(Collected data)
──────

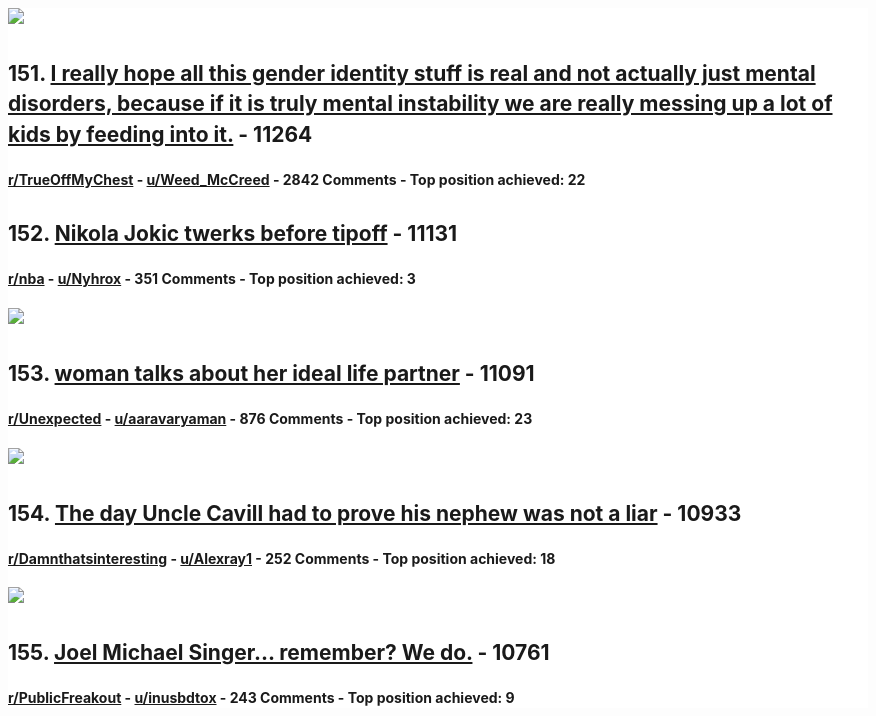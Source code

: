 <a href="https://i.redd.it/b1uhkjn176881.gif"><img src="https://a.thumbs.redditmedia.com/GEOpdRk9R4NlPmUOww4NCDZ3KuXbMvFOiFkOdpxZXA0.jpg"></img></a>

## 151. [I really hope all this gender identity stuff is real and not actually just mental disorders, because if it is truly mental instability we are really messing up a lot of kids by feeding into it.](http://reddit.com/r/TrueOffMyChest/comments/rppi7g/i_really_hope_all_this_gender_identity_stuff_is/) - 11264
#### [r/TrueOffMyChest](http://reddit.com/r/TrueOffMyChest) - [u/Weed_McCreed](http://reddit.com/u/Weed_McCreed) - 2842 Comments - Top position achieved: 22

## 152. [Nikola Jokic twerks before tipoff](http://reddit.com/r/nba/comments/rpewez/nikola_jokic_twerks_before_tipoff/) - 11131
#### [r/nba](http://reddit.com/r/nba) - [u/Nyhrox](http://reddit.com/u/Nyhrox) - 351 Comments - Top position achieved: 3

<a href="https://streamable.com/cxzifi"><img src="https://b.thumbs.redditmedia.com/sadEhFaZF0ioPBWDL-_mr3taX7j9qRMQIobXvodidrc.jpg"></img></a>

## 153. [woman talks about her ideal life partner](http://reddit.com/r/Unexpected/comments/rpqnya/woman_talks_about_her_ideal_life_partner/) - 11091
#### [r/Unexpected](http://reddit.com/r/Unexpected) - [u/aaravaryaman](http://reddit.com/u/aaravaryaman) - 876 Comments - Top position achieved: 23

<a href="https://v.redd.it/bl8yc996z3881"><img src="https://a.thumbs.redditmedia.com/3Mx2l66YB2P2YVtBkGwtPNgXhFCUc3BgY-zMtoPYdD0.jpg"></img></a>

## 154. [The day Uncle Cavill had to prove his nephew was not a liar](http://reddit.com/r/Damnthatsinteresting/comments/rpaz5b/the_day_uncle_cavill_had_to_prove_his_nephew_was/) - 10933
#### [r/Damnthatsinteresting](http://reddit.com/r/Damnthatsinteresting) - [u/Alexray1](http://reddit.com/u/Alexray1) - 252 Comments - Top position achieved: 18

<a href="https://i.redd.it/2fgp06q6lz781.jpg"><img src="https://b.thumbs.redditmedia.com/66N2JMIVpn1HO02V21xSOnsGmkhz_Ol9fM7Wsd3xmRE.jpg"></img></a>

## 155. [Joel Michael Singer… remember? We do.](http://reddit.com/r/PublicFreakout/comments/rperun/joel_michael_singer_remember_we_do/) - 10761
#### [r/PublicFreakout](http://reddit.com/r/PublicFreakout) - [u/inusbdtox](http://reddit.com/u/inusbdtox) - 243 Comments - Top position achieved: 9
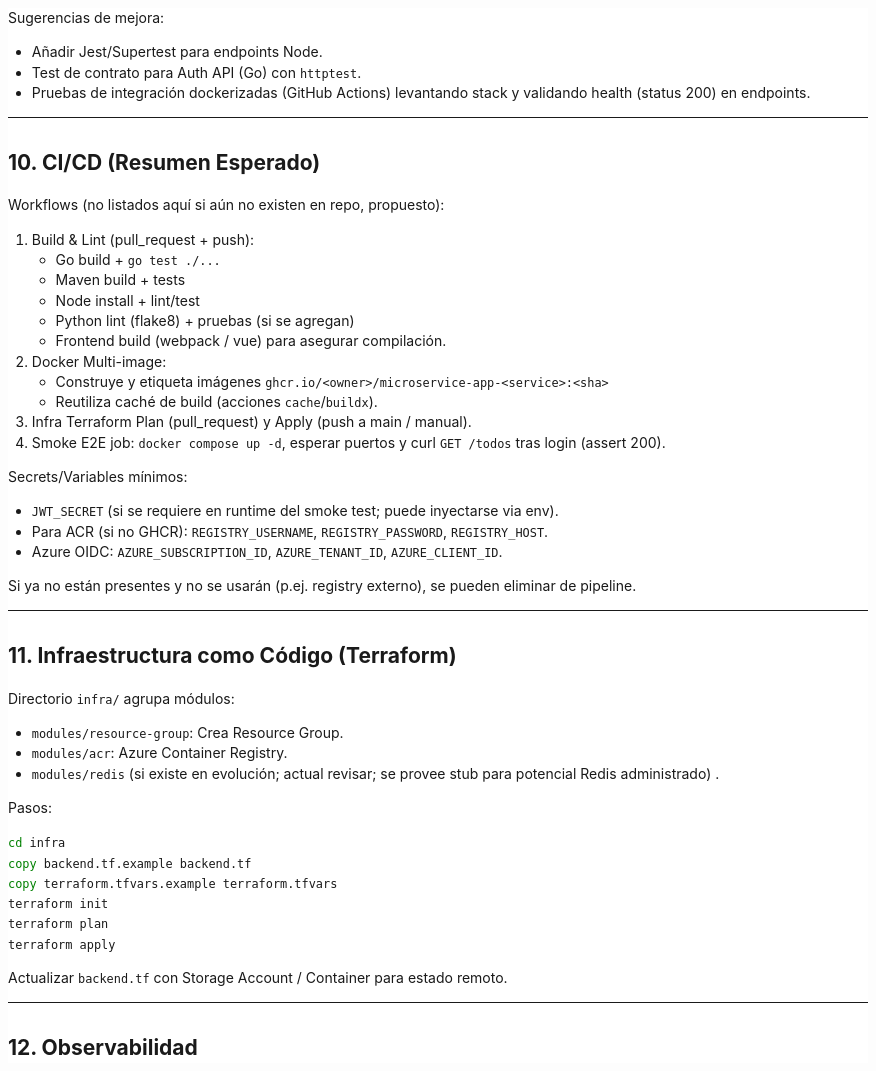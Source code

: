 Sugerencias de mejora:
- Añadir Jest/Supertest para endpoints Node.
- Test de contrato para Auth API (Go) con `httptest`.
- Pruebas de integración dockerizadas (GitHub Actions) levantando stack y validando health (status 200) en endpoints.

---
## 10. CI/CD (Resumen Esperado)

Workflows (no listados aquí si aún no existen en repo, propuesto):
1. Build & Lint (pull_request + push):
   - Go build + `go test ./...`
   - Maven build + tests
   - Node install + lint/test
   - Python lint (flake8) + pruebas (si se agregan)
   - Frontend build (webpack / vue) para asegurar compilación.
2. Docker Multi-image:
   - Construye y etiqueta imágenes `ghcr.io/<owner>/microservice-app-<service>:<sha>`
   - Reutiliza caché de build (acciones `cache`/`buildx`).
3. Infra Terraform Plan (pull_request) y Apply (push a main / manual).
4. Smoke E2E job: `docker compose up -d`, esperar puertos y curl `GET /todos` tras login (assert 200).

Secrets/Variables mínimos:
- `JWT_SECRET` (si se requiere en runtime del smoke test; puede inyectarse via env). 
- Para ACR (si no GHCR): `REGISTRY_USERNAME`, `REGISTRY_PASSWORD`, `REGISTRY_HOST`.
- Azure OIDC: `AZURE_SUBSCRIPTION_ID`, `AZURE_TENANT_ID`, `AZURE_CLIENT_ID`.

Si ya no están presentes y no se usarán (p.ej. registry externo), se pueden eliminar de pipeline.

---
## 11. Infraestructura como Código (Terraform)

Directorio `infra/` agrupa módulos:
- `modules/resource-group`: Crea Resource Group.
- `modules/acr`: Azure Container Registry.
- `modules/redis` (si existe en evolución; actual revisar; se provee stub para potencial Redis administrado) .

Pasos:
```bat
cd infra
copy backend.tf.example backend.tf
copy terraform.tfvars.example terraform.tfvars
terraform init
terraform plan
terraform apply
```
Actualizar `backend.tf` con Storage Account / Container para estado remoto.

---
## 12. Observabilidad
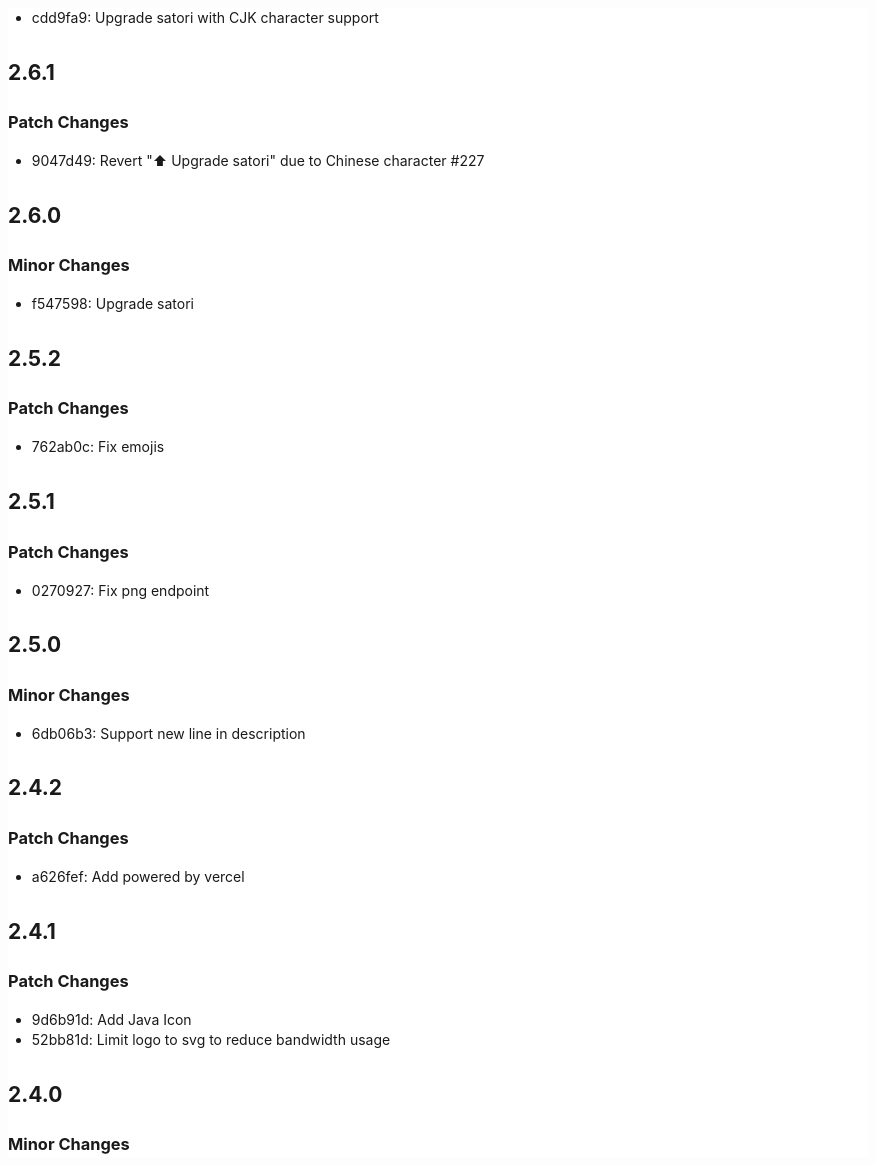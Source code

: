 - cdd9fa9: Upgrade satori with CJK character support

## 2.6.1

### Patch Changes

- 9047d49: Revert "⬆️ Upgrade satori" due to Chinese character #227

## 2.6.0

### Minor Changes

- f547598: Upgrade satori

## 2.5.2

### Patch Changes

- 762ab0c: Fix emojis

## 2.5.1

### Patch Changes

- 0270927: Fix png endpoint

## 2.5.0

### Minor Changes

- 6db06b3: Support new line in description

## 2.4.2

### Patch Changes

- a626fef: Add powered by vercel

## 2.4.1

### Patch Changes

- 9d6b91d: Add Java Icon
- 52bb81d: Limit logo to svg to reduce bandwidth usage

## 2.4.0

### Minor Changes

──────

### Exercise prompt
Look above for the line that holds "- 0270927: Fix png endpoint", then copy it and each line after it exactly, through the last line of the data.

### Output of the task
- 0270927: Fix png endpoint

## 2.5.0

### Minor Changes

- 6db06b3: Support new line in description

## 2.4.2

### Patch Changes

- a626fef: Add powered by vercel

## 2.4.1

### Patch Changes

- 9d6b91d: Add Java Icon
- 52bb81d: Limit logo to svg to reduce bandwidth usage

## 2.4.0

### Minor Changes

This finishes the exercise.